CREATE TABLE reservation (
    during tsrange,
    EXCLUDE USING GIST (during WITH &&)
);

That constraint will prevent any overlapping values from existing in the table at the same time:

INSERT INTO reservation VALUES
    ('[2010-01-01 11:30, 2010-01-01 15:00)');
INSERT 0 1

INSERT INTO reservation VALUES
    ('[2010-01-01 14:45, 2010-01-01 15:45)');
ERROR:  conflicting key value violates exclusion constraint "reservation_during_excl"
DETAIL:  Key (during)=(["2010-01-01 14:45:00","2010-01-01 15:45:00")) conflicts
with existing key (during)=(["2010-01-01 11:30:00","2010-01-01 15:00:00")).
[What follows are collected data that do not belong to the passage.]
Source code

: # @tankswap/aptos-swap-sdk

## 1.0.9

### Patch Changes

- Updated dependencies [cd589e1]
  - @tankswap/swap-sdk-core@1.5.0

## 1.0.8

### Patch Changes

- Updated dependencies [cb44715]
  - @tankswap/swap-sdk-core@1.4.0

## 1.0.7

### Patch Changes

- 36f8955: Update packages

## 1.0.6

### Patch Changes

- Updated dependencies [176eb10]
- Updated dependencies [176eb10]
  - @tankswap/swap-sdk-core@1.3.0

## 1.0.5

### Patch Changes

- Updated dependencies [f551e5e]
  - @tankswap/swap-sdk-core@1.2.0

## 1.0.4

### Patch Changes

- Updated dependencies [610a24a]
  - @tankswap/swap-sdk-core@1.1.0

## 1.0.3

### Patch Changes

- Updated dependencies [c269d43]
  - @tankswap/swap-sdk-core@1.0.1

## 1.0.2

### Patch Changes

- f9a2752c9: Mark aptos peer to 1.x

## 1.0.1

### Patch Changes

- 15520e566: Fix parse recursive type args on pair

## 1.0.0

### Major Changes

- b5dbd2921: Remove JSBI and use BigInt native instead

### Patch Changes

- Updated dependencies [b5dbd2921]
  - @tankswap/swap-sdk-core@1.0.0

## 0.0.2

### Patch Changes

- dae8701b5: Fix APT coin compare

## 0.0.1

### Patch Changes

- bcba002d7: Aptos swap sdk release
You can use the btree_gist extension to define exclusion constraints on plain scalar data types, which can then be combined with range exclusions for maximum flexibility. For example, after btree_gist is installed, the following constraint will reject overlapping ranges only if the meeting room numbers are equal:

CREATE EXTENSION btree_gist;
CREATE TABLE room_reservation (
    room text,
    during tsrange,
    EXCLUDE USING GIST (room WITH =, during WITH &&)
);

INSERT INTO room_reservation VALUES
    ('123A', '[2010-01-01 14:00, 2010-01-01 15:00)');
INSERT 0 1

INSERT INTO room_reservation VALUES
    ('123A', '[2010-01-01 14:30, 2010-01-01 15:30)');
ERROR:  conflicting key value violates exclusion constraint "room_reservation_room_during_excl"
DETAIL:  Key (room, during)=(123A, ["2010-01-01 14:30:00","2010-01-01 15:30:00")) conflicts
with existing key (room, during)=(123A, ["2010-01-01 14:00:00","2010-01-01 15:00:00")).

INSERT INTO room_reservation VALUES
    ('123B', '[2010-01-01 14:30, 2010-01-01 15:30)');
INSERT 0 1

8.15. 陣列

PostgreSQL allows columns of a table to be defined as variable-length multidimensional arrays. Arrays of any built-in or user-defined base type, enum type, composite type, range type, or domain can be created.
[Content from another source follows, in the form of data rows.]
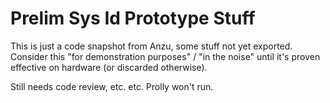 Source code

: # Prelim Sys Id Prototype Stuff

This is just a code snapshot from Anzu, some stuff not yet exported. Consider
this "for demonstration purposes" / "in the noise" until it's proven
effective on hardware (or discarded otherwise).

Still needs code review, etc. etc. Prolly won't run.
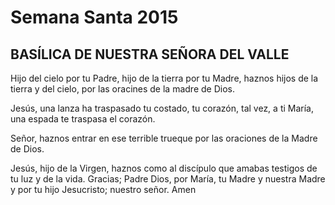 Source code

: # Semana Santa 2015
## BASÍLICA DE NUESTRA SEÑORA DEL VALLE

Hijo del cielo por tu Padre,
hijo de la tierra por tu Madre,
haznos hijos de la tierra y del cielo,
por las oracines de la madre de Dios.

Jesús, una lanza ha traspasado tu costado,
tu corazón, tal vez, a ti María,
una espada te traspasa el corazón.

Señor, haznos entrar en ese terrible
trueque por las oraciones de la Madre de Dios.

Jesús, hijo de la Virgen, haznos como al
discípulo que amabas testigos de tu luz
y de la vida. Gracias; Padre Dios, por María,
tu Madre y nuestra Madre y por tu hijo
Jesucristo; nuestro señor. Amen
8.15.1. Declaration of Array Types

To illustrate the use of array types, we create this table:

CREATE TABLE sal_emp (
    name            text,
    pay_by_quarter  integer[],
    schedule        text[][]
);

As shown, an array data type is named by appending square brackets ([]) to the data type name of the array elements. The above command will create a table named sal_emp with a column of type text (name), a one-dimensional array of type integer (pay_by_quarter), which represents the employee's salary by quarter, and a two-dimensional array of text (schedule), which represents the employee's weekly schedule.

The syntax for CREATE TABLE allows the exact size of arrays to be specified, for example:

CREATE TABLE tictactoe (
    squares   integer[3][3]
);

However, the current implementation ignores any supplied array size limits, i.e., the behavior is the same as for arrays of unspecified length.

The current implementation does not enforce the declared number of dimensions either. Arrays of a particular element type are all considered to be of the same type, regardless of size or number of dimensions. So, declaring the array size or number of dimensions in CREATE TABLE is simply documentation; it does not affect run-time behavior.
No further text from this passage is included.